Friday, December 5, 2014

Giving Voice by Listening (Vayishlach 5775)

How shy are you?  I used to think of myself as really shy.  I know from reading Susan Cain's enlightening book, "Quiet: The Power of Introverts in a World That Cannot Stop Talking," that I might be more introverted than shy.  

Cain writes, for instance, "extroverts are the people who will add life to your dinner party and laugh generously at your jokes.  [They] think out loud [and] prefer talking to listening." (p.11.)  Introverts, on the other hand, "wish they were at home in their pajamas. . . . [They] listen more than they talk, think before they speak, and often feel as if they express themselves better in writing than in conversation" (p.11)  

Cain encourages us to recognize the nuanced differences between shyness and introversion.  Yet one thing that shy people and introverts have in common is quiet. Which often means that those who are shy and introverted are treated as if without voice.  One of the most powerful ways to give them voice is to stop talking and listen -- quiet ourselves to make space for their voice and then authentically listen. 

Many years ago returning to school after Thanksgiving I was in an airport.  It is one of the places that I feel especially shy and introverted.  I often  sit, for example, at a remote, empty gate in order to avoid the commotion at the gate for my flight.  For this flight I picked an especially remote gate because the airport was so crowded and I wanted the quiet.  A woman sat in the chair right next to mine.  Dozens of empty chairs and benches right near by and she sat right next to me.  
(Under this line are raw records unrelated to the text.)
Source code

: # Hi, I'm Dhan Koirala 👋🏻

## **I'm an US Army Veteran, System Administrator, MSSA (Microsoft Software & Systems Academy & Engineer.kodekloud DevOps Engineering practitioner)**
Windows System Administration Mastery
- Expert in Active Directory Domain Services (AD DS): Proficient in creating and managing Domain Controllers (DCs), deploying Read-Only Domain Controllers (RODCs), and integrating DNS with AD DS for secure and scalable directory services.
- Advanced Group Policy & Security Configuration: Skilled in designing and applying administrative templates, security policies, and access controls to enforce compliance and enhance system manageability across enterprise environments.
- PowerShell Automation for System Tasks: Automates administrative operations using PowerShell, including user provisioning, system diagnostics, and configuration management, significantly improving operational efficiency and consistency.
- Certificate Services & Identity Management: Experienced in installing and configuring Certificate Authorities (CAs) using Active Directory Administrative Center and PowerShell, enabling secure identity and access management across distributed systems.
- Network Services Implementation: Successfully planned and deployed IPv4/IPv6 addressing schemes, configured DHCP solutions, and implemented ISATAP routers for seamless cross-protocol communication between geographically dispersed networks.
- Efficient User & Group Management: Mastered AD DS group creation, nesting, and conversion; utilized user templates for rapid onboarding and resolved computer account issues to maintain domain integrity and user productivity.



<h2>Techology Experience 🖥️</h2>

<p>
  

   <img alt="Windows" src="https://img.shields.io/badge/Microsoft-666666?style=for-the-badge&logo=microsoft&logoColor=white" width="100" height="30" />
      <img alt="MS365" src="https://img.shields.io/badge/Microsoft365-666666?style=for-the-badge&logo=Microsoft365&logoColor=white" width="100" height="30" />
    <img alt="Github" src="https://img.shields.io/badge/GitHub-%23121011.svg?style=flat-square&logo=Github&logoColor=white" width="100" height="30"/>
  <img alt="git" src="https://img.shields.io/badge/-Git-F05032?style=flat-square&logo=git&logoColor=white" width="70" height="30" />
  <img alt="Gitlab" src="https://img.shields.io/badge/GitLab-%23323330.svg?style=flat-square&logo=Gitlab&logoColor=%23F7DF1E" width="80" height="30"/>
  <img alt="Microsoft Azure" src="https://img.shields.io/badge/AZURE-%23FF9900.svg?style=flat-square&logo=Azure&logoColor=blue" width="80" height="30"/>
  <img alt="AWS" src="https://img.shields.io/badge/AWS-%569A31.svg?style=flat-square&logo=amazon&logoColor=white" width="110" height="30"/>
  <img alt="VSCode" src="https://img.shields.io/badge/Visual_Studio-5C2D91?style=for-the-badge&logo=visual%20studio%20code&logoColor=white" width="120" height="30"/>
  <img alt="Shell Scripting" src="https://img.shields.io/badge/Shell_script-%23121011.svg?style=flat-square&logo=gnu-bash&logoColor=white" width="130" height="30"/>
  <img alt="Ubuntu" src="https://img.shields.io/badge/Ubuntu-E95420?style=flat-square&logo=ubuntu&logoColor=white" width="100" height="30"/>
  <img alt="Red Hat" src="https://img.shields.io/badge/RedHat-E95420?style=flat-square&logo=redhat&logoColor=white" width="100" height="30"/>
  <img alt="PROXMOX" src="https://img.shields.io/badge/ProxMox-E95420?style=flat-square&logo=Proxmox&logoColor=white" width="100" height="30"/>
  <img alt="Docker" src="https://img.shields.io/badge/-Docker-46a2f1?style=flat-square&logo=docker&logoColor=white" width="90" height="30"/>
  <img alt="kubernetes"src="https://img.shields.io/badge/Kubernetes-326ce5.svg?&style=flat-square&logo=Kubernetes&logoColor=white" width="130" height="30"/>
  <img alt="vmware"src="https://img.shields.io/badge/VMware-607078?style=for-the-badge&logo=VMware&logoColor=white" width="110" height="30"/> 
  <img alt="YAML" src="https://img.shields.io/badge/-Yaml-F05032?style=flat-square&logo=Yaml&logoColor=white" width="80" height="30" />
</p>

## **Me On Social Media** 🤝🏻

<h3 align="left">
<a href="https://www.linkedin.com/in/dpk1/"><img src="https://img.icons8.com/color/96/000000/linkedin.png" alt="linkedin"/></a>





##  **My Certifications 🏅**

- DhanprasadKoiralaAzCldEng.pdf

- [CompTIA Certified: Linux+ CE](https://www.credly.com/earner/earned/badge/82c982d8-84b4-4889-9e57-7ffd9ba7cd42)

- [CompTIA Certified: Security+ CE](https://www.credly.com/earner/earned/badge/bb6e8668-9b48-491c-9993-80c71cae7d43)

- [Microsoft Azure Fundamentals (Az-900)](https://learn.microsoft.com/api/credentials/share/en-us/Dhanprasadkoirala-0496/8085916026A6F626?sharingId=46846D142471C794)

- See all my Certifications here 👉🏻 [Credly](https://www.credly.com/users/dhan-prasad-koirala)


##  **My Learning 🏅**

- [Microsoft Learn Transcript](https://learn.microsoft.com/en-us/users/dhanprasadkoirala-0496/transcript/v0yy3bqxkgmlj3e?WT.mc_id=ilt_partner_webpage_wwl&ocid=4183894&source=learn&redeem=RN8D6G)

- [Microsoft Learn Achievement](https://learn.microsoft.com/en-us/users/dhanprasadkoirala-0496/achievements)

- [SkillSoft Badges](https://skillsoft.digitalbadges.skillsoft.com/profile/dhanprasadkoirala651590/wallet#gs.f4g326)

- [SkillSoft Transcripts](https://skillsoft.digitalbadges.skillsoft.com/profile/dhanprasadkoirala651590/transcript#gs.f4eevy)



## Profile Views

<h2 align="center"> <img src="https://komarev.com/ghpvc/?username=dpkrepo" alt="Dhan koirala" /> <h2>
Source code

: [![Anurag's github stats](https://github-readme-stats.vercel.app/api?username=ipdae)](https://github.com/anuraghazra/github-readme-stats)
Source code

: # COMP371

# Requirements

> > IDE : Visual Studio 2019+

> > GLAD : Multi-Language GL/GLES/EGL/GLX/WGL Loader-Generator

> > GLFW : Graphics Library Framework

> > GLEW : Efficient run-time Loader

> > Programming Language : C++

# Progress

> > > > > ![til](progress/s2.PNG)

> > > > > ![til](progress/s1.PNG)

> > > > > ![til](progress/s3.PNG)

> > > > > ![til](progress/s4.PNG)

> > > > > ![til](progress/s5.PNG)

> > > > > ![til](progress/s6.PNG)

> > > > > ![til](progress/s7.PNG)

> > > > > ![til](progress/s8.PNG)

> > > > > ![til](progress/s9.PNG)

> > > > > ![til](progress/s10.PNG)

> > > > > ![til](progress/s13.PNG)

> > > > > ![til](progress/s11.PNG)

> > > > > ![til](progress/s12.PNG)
For a few moments I tried to ignore her; actually I resented the intrusion of her presence.  But when I quieted the voices in my own head long enough to look at her, I saw she looked tired and sullen.  I turned my focus from me to her. Her posture encouraged me to ask her how she was.  I turned to face her, invited her to say how she was, and listened intently.

She burst into tears with a story about the day after Thanksgiving being the funeral for father.  She was flying home with one book of his that was especially meaningful to her because her father had used a picture of the two of them as a bookmark.  But when she stopped to buy snacks for the plane someone broke into her rental car and stole her backpack.  Inside the backpack was that book and the picture.  Now lost forever.  She wept some more.  
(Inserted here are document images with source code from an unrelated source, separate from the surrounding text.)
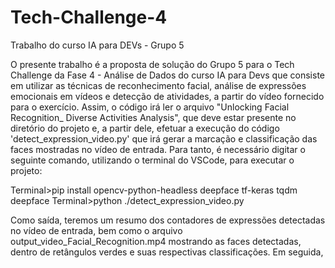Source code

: # Tech-Challenge-4
Trabalho do curso IA para DEVs - Grupo 5

O presente trabalho é a proposta de solução do Grupo 5 para o Tech Challenge da Fase 4 - Análise de Dados do curso IA para Devs 
que consiste em utilizar as técnicas de reconhecimento facial, análise de expressões emocionais em vídeos e detecção de atividades, a partir do vídeo fornecido para o exercício.
Assim, o código irá ler o arquivo "Unlocking Facial Recognition_ Diverse Activities Analysis", que deve estar presente no diretório do projeto e, a partir dele, efetuar a execução do código 'detect_expression_video.py' que irá gerar a marcação e classificação das faces mostradas no vídeo de entrada.
Para tanto, é necessário digitar o seguinte comando, utilizando o terminal do VSCode, para executar o projeto:

Terminal>pip install opencv-python-headless deepface tf-keras tqdm deepface
Terminal>python ./detect_expression_video.py

Como saída, teremos um resumo dos contadores de expressões detectadas no vídeo de entrada, bem como o arquivo output_video_Facial_Recognition.mp4 mostrando as faces detectadas, dentro de retângulos verdes e suas respectivas classificações.
Em seguida, 
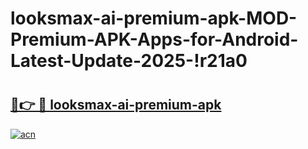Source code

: # looksmax-ai-premium-apk-MOD-Premium-APK-Apps-for-Android-Latest-Update-2025-!r21a0

# <h2><a href="https://jy0o2o.esa.edu.pl?title=looksmax-ai-premium-apk&ref=r21a0">🔗👉 🔴 looksmax-ai-premium-apk</a></h2>

[![acn](https://github.com/user-attachments/assets/0f9c940e-d8b0-45ae-aac7-cd30a18b3e1c)](https://jy0o2o.esa.edu.pl?title=looksmax-ai-premium-apk&ref=r21a0)

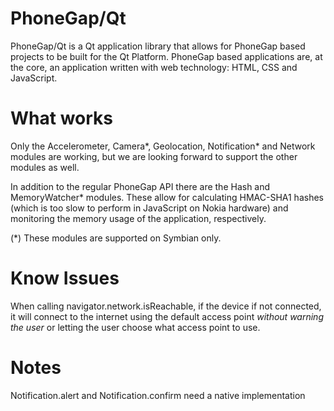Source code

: PhoneGap/Qt
================
PhoneGap/Qt is a Qt application library that allows for PhoneGap based projects
to be built for the Qt Platform. PhoneGap based applications are, at the core,
an application written with web technology: HTML, CSS and JavaScript.

What works
================

Only the Accelerometer, Camera*, Geolocation, Notification* and Network modules
are working, but we are looking forward to support the other modules as well.

In addition to the regular PhoneGap API there are the Hash and MemoryWatcher*
modules. These allow for calculating HMAC-SHA1 hashes (which is too slow to
perform in JavaScript on Nokia hardware) and monitoring the memory usage of the
application, respectively.

(*) These modules are supported on Symbian only.

Know Issues
================

When calling navigator.network.isReachable, if the device if not connected, it
will connect to the internet using the default access point *without warning the
user* or letting the user choose what access point to use.

Notes
=====
Notification.alert and Notification.confirm need a native implementation
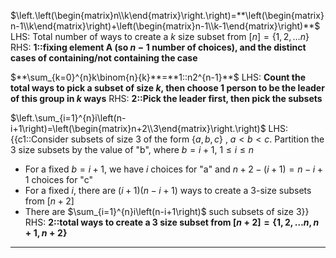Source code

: $\left.\left(\begin{matrix}n\\k\end{matrix}\right.\right)=**\left(\begin{matrix}n-1\\k\end{matrix}\right)+\left(\begin{matrix}n-1\\k-1\end{matrix}\right)**$
LHS: Total number of ways to create a $k$ size subset from $[n] = \{1, 2, \ldots n\}$
RHS: **1::fixing element A (so $n-1$ number of choices), and the distinct cases of containing/not containing the case**

$**\sum_{k=0}^{n}k\binom{n}{k}**=**1::n2^{n-1}**$
LHS: **Count the total ways to pick a subset of size $k$, then choose 1 person to be the leader of this group in $k$ ways**
RHS: **2::Pick the leader first, then pick the subsets**

$\left.\sum_{i=1}^{n}i\left(n-i+1\right)=\left(\begin{matrix}n+2\\3\end{matrix}\right.\right)$
LHS: {{c1::Consider subsets of size 3 of the form $\{a, b, c\}$ , $a < b < c$. Partition the 3 size subsets by the value of "b", where $b = i + 1$, $1 \leq i \leq n$
- For a fixed $b = i+ 1$, we have $i$ choices for "a" and $n + 2 - (i + 1) = n - i + 1$ choices for "c"
- For a fixed $i$, there are $(i+1)(n - i +1)$ ways to create a 3-size subsets from $[n + 2]$
- There are $\sum_{i=1}^{n}i\left(n-i+1\right)$ such subsets of size 3}}
RHS: **2::total ways to create a 3 size subset from $[n+2] = \{1, 2, \ldots n, n + 1, n+2\}$**
***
Again, the voices rose in my mind about her experience.  But I quieted them long enough to ask her two questions and listen intently to her answers.  I asked how would she want her father remembered by others and how would her father's memory impact her in the future.  And then I listened.  After listening for what seemed like hours the woman thanked me for letting her give voice to her sadness.  

Which brings to mind the story of Dinah from this week's Torah portion, Vayishlach.  Dinah is a central character in the story.  She is a victim of a forceful violation which triggers her brothers to pursue violent revenge on Dinah's behalf.  Throughout it all Dinah is silent.  She is voiceless, says nothing. We don't know whether the source of her quiet is the trauma she suffers or whether she is shy or introverted or both.  On the face of the text, however, we do know that her silence is so deafening that no one invites her to share her story, no one asks her a question.  

As I recall the woman with a stolen backpack, I wonder if Dinah is voiceless because no one listened.  These two stories inspire me to ask for the strength to quiet the voices in my head and the wisdom to ask questions that will empower others to give voice to the stories of their lives.